È interessante, inoltre, rilevare come san Francesco sia particolarmente attratto dalle tematiche connesse alla luce: come in Daniele, il Cantico loda il sole (ed il «iorno»), ma, a differenza del modello biblico, la notte non è associata alla lode universale. In un’ottica che ha molti punti di contatto con la filosofia agostiniana, il buio, come il male, non è una creatura: il primo è l’assenza della luce (quindi un non-essere), il secondo un’assenza di bene. Così, san Francesco esalta la luna, le stelle ed il fuoco, che della notte sono le luci; non viene menzionata, invece, la notte in quanto tale. 

Potrebbe stupire, a questo proposito, l’apparentemente incoerente inclusione di «sorella morte», che potrebbe essere definita come non-vita. In realtà, la morte come non-vita è quella che san Francesco chiama «la morte secunda», la dannazione, l’eterna non-vita e non-amore. La morte del corpo è vista come varco verso la vita eterna, ed il (provvisorio) disfarsi dell’involucro di carne è quasi solo un «effetto collaterale», per così dire.

Da non tralasciare, inoltre, l’altra fonte biblica che possiamo identificare come immediata ispirazione di alcune strofe del Cantico, ossia il cosiddetto «Discorso della montagna» (o «delle beatitudini») tenuto da Gesù e riportato dai Vangeli: a loro volta, dal punto di vista formale (e, parzialmente, anche da quello del contenuto), le beatitudini (e le maledizioni di Lc) si rifanno ad un genere letterario già ampiamente presente nella letteratura biblica (in particolar modo nei libri profetici). 

Nel caso del Cantico delle Creature, troviamo dapprima una (doppia) beatitudine che si riferisce all’accettazione serena della sofferenza ed al perdono delle offese: si potrebbe vedere in questa duplicità un riflesso del doppio comandamento che costituisce la vera base della religiosità giudaico-cristiana. 

Così come l’amore verso Dio e quello verso il prossimo compendiano la legge (cfr. Mt 22,34-40), allo stesso modo accettare la sofferenza significa amare Dio anche quando il suo piano salvifico comprende qualcosa di penoso o doloroso, e perdonare le offese significa amare il prossimo anche quando diventa sgradevole, malvagio od insolente. Significativo come sant’Agostino sintetizzi, come sempre in modo efficacissimo, la profonda correlazione che lega l’atteggiamento di lode nei confronti della bellezza (della vita, del creato...) espresso nelle prime strofe del Cantico di san Francesco con quello di accettazione degli aspetti che ci sembrano negativi: "Sarai nel giusto, quando in mezzo ai beni che [Dio] ti procura, chi ti colma di piacere è lui, e in mezzo ai mali che subisci, Dio non ti è gravoso". 

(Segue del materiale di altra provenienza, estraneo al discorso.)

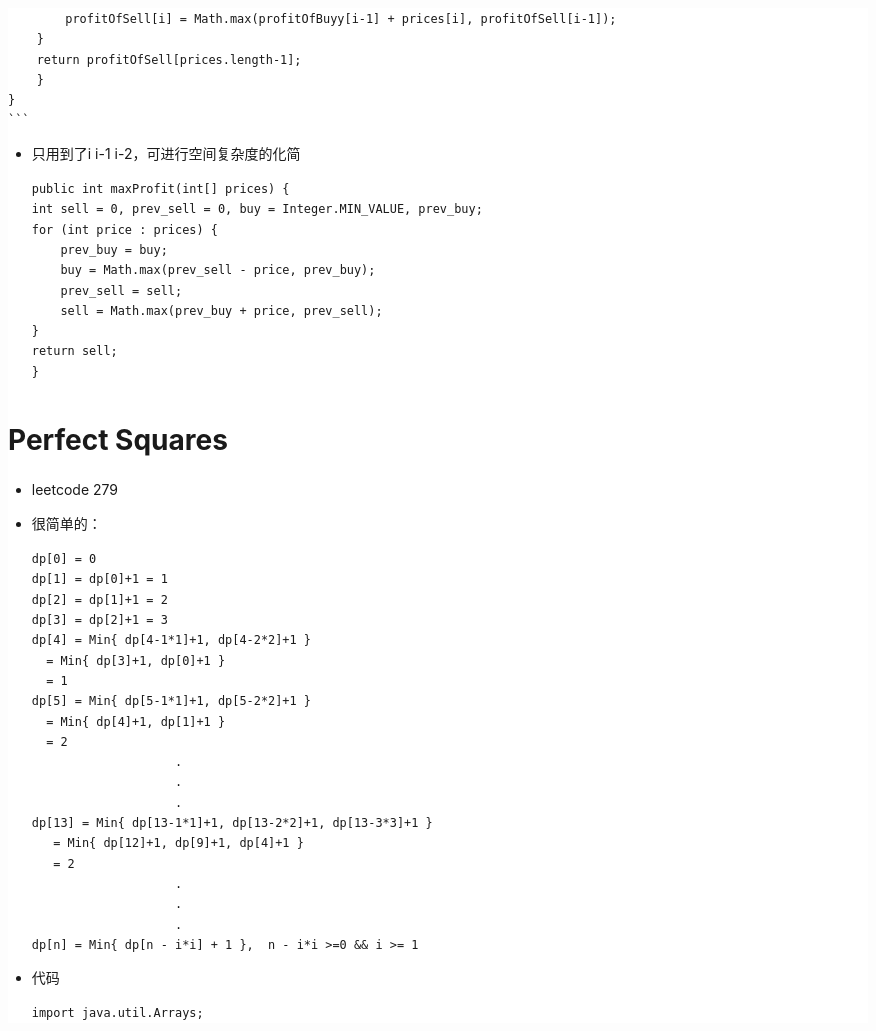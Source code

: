             profitOfSell[i] = Math.max(profitOfBuyy[i-1] + prices[i], profitOfSell[i-1]);
        }
        return profitOfSell[prices.length-1];
        }
    }
    ```
- 只用到了i i-1 i-2，可进行空间复杂度的化简
    ```
    public int maxProfit(int[] prices) {
    int sell = 0, prev_sell = 0, buy = Integer.MIN_VALUE, prev_buy;
    for (int price : prices) {
        prev_buy = buy;
        buy = Math.max(prev_sell - price, prev_buy);
        prev_sell = sell;
        sell = Math.max(prev_buy + price, prev_sell);
    }
    return sell;
    }
    ```


# Perfect Squares
- leetcode 279
- 很简单的：
    ```
    dp[0] = 0 
    dp[1] = dp[0]+1 = 1
    dp[2] = dp[1]+1 = 2
    dp[3] = dp[2]+1 = 3
    dp[4] = Min{ dp[4-1*1]+1, dp[4-2*2]+1 } 
      = Min{ dp[3]+1, dp[0]+1 } 
      = 1				
    dp[5] = Min{ dp[5-1*1]+1, dp[5-2*2]+1 } 
      = Min{ dp[4]+1, dp[1]+1 } 
      = 2
    					.
    					.
    					.
    dp[13] = Min{ dp[13-1*1]+1, dp[13-2*2]+1, dp[13-3*3]+1 } 
       = Min{ dp[12]+1, dp[9]+1, dp[4]+1 } 
       = 2
    					.
    					.
    					.
    dp[n] = Min{ dp[n - i*i] + 1 },  n - i*i >=0 && i >= 1
    ```
- 代码

    ```
    import java.util.Arrays;
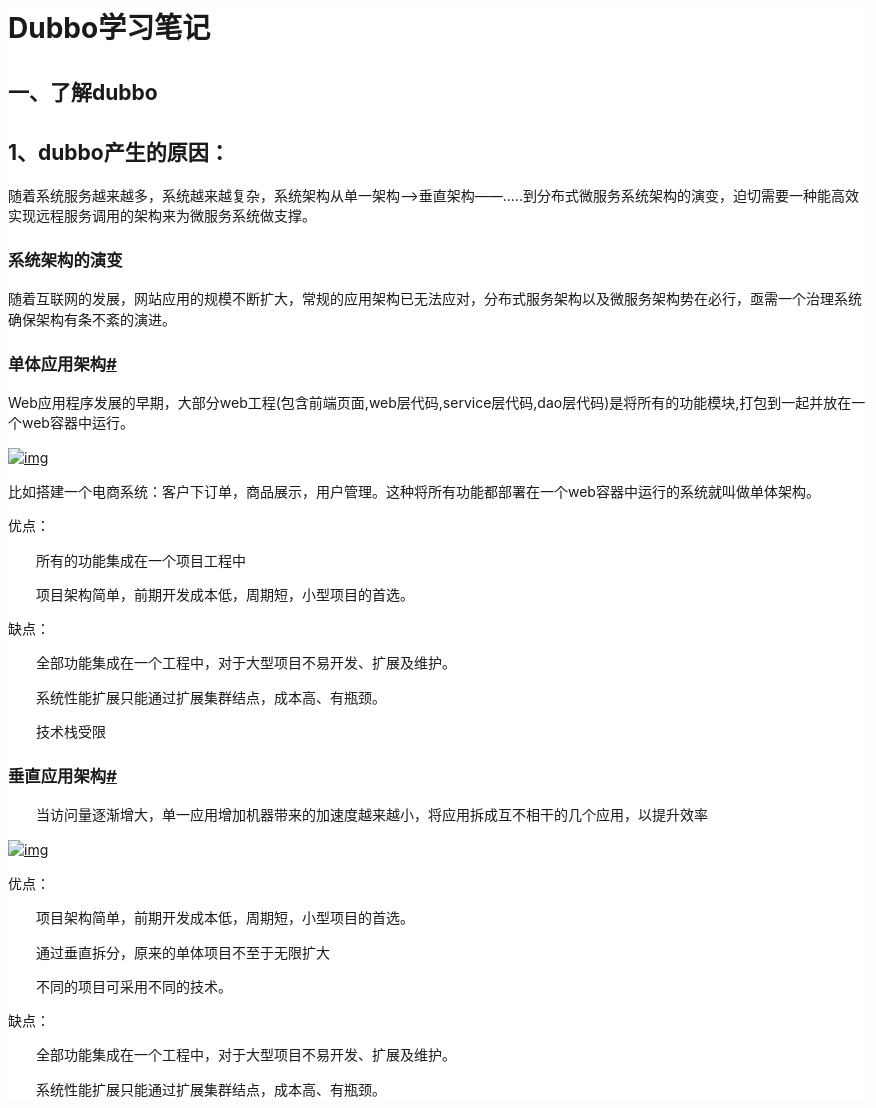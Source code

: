 # Dubbo学习笔记

## 一、了解dubbo

## 1、dubbo产生的原因：

随着系统服务越来越多，系统越来越复杂，系统架构从单一架构——>垂直架构——.....到分布式微服务系统架构的演变，迫切需要一种能高效实现远程服务调用的架构来为微服务系统做支撑。

### 系统架构的演变

随着互联网的发展，网站应用的规模不断扩大，常规的应用架构已无法应对，分布式服务架构以及微服务架构势在必行，亟需一个治理系统确保架构有条不紊的演进。

### 单体应用架构[#](https://www.cnblogs.com/yangjiaoshou/p/15064163.html#单体应用架构)

Web应用程序发展的早期，大部分web工程(包含前端页面,web层代码,service层代码,dao层代码)是将所有的功能模块,打包到一起并放在一个web容器中运行。

[![img](https://img2020.cnblogs.com/blog/1731789/202107/1731789-20210727085322156-348042593.png)](https://img2020.cnblogs.com/blog/1731789/202107/1731789-20210727085322156-348042593.png)

比如搭建一个电商系统：客户下订单，商品展示，用户管理。这种将所有功能都部署在一个web容器中运行的系统就叫做单体架构。

优点：

　　所有的功能集成在一个项目工程中

　　项目架构简单，前期开发成本低，周期短，小型项目的首选。

缺点：

　　全部功能集成在一个工程中，对于大型项目不易开发、扩展及维护。

　　系统性能扩展只能通过扩展集群结点，成本高、有瓶颈。

　　技术栈受限

### 垂直应用架构[#](https://www.cnblogs.com/yangjiaoshou/p/15064163.html#垂直应用架构)

　　当访问量逐渐增大，单一应用增加机器带来的加速度越来越小，将应用拆成互不相干的几个应用，以提升效率

[![img](https://img2020.cnblogs.com/blog/1731789/202107/1731789-20210727085816193-143534893.png)](https://img2020.cnblogs.com/blog/1731789/202107/1731789-20210727085816193-143534893.png)

优点：

　　项目架构简单，前期开发成本低，周期短，小型项目的首选。

　　通过垂直拆分，原来的单体项目不至于无限扩大

　　不同的项目可采用不同的技术。

缺点：

　　全部功能集成在一个工程中，对于大型项目不易开发、扩展及维护。

　　系统性能扩展只能通过扩展集群结点，成本高、有瓶颈。 
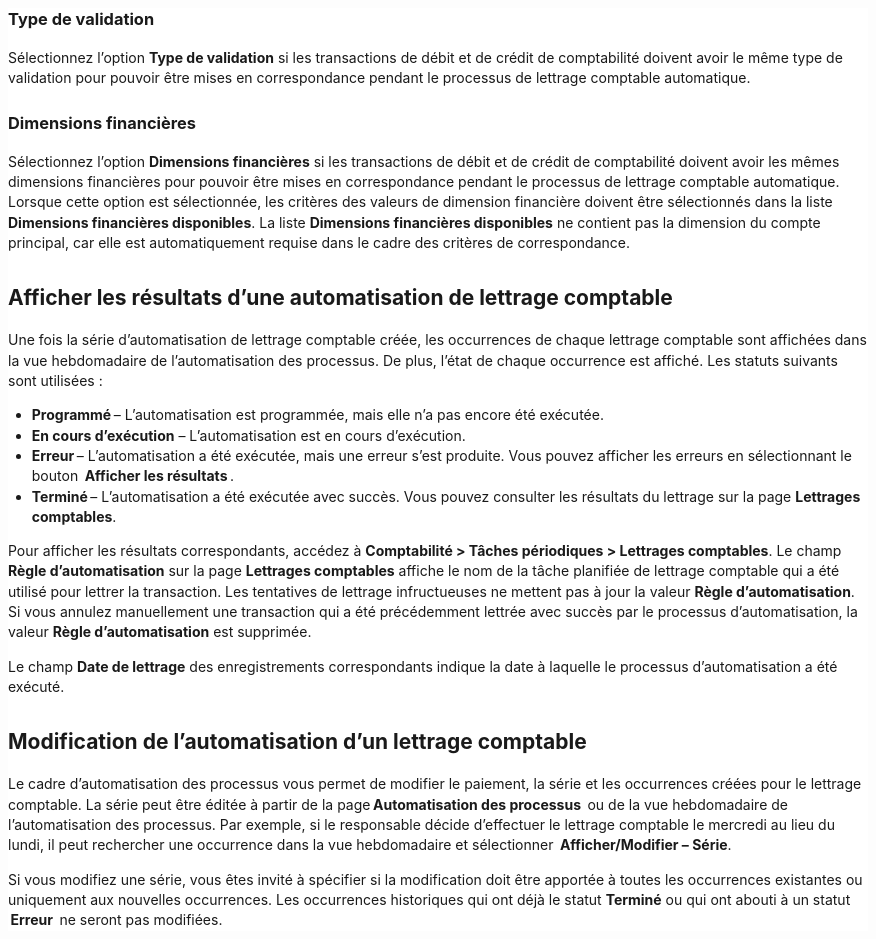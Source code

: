 ### <a name="posting-type"></a>Type de validation

Sélectionnez l’option **Type de validation** si les transactions de débit et de crédit de comptabilité doivent avoir le même type de validation pour pouvoir être mises en correspondance pendant le processus de lettrage comptable automatique.

### <a name="financial-dimensions"></a>Dimensions financières

Sélectionnez l’option **Dimensions financières** si les transactions de débit et de crédit de comptabilité doivent avoir les mêmes dimensions financières pour pouvoir être mises en correspondance pendant le processus de lettrage comptable automatique. Lorsque cette option est sélectionnée, les critères des valeurs de dimension financière doivent être sélectionnés dans la liste **Dimensions financières disponibles**. La liste **Dimensions financières disponibles** ne contient pas la dimension du compte principal, car elle est automatiquement requise dans le cadre des critères de correspondance.

## <a name="view-the-results-of-a-ledger-settlement-automation"></a>Afficher les résultats d’une automatisation de lettrage comptable

Une fois la série d’automatisation de lettrage comptable créée, les occurrences de chaque lettrage comptable sont affichées dans la vue hebdomadaire de l’automatisation des processus. De plus, l’état de chaque occurrence est affiché. Les statuts suivants sont utilisées :

- **Programmé** – L’automatisation est programmée, mais elle n’a pas encore été exécutée.
- **En cours d’exécution** – L’automatisation est en cours d’exécution.
- **Erreur** – L’automatisation a été exécutée, mais une erreur s’est produite. Vous pouvez afficher les erreurs en sélectionnant le bouton  **Afficher les résultats** .
- **Terminé** – L’automatisation a été exécutée avec succès. Vous pouvez consulter les résultats du lettrage sur la page **Lettrages comptables**.

Pour afficher les résultats correspondants, accédez à **Comptabilité \> Tâches périodiques \> Lettrages comptables**. Le champ **Règle d’automatisation** sur la page **Lettrages comptables** affiche le nom de la tâche planifiée de lettrage comptable qui a été utilisé pour lettrer la transaction. Les tentatives de lettrage infructueuses ne mettent pas à jour la valeur **Règle d’automatisation**. Si vous annulez manuellement une transaction qui a été précédemment lettrée avec succès par le processus d’automatisation, la valeur **Règle d’automatisation** est supprimée.

Le champ **Date de lettrage** des enregistrements correspondants indique la date à laquelle le processus d’automatisation a été exécuté.

## <a name="editing-a-ledger-settlement-automation"></a>Modification de l’automatisation d’un lettrage comptable

Le cadre d’automatisation des processus vous permet de modifier le paiement, la série et les occurrences créées pour le lettrage comptable. La série peut être éditée à partir de la page **Automatisation des processus**  ou de la vue hebdomadaire de l’automatisation des processus. Par exemple, si le responsable décide d’effectuer le lettrage comptable le mercredi au lieu du lundi, il peut rechercher une occurrence dans la vue hebdomadaire et sélectionner  **Afficher/Modifier – Série**.

Si vous modifiez une série, vous êtes invité à spécifier si la modification doit être apportée à toutes les occurrences existantes ou uniquement aux nouvelles occurrences. Les occurrences historiques qui ont déjà le statut **Terminé** ou qui ont abouti à un statut  **Erreur**  ne seront pas modifiées.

La seconda beatitudine del Cantico dei Cantici si riferisce invece alla condizione dell’uomo al sopraggiungere della morte: vengono detti beati coloro che si troveranno «nella volontà di Dio», mentre si compiangono e deprecano coloro che rifiuteranno la salvezza divina. Anche in questo caso c’è un ben preciso paradigma evangelico, modellato sulla scena del giudizio universale proposto in Mt 25,31ss. In modo analogo, san Francesco perviene a vedere una bellezza ed un’utilità trascendenti anche in ciò che sembra meno bello e più assurdo, privo di senso, ossia la morte.

(Chiara Bertoglio "Per Sorella Musica - San Francesco, il Cantico delle Creature e la musica del Novecento")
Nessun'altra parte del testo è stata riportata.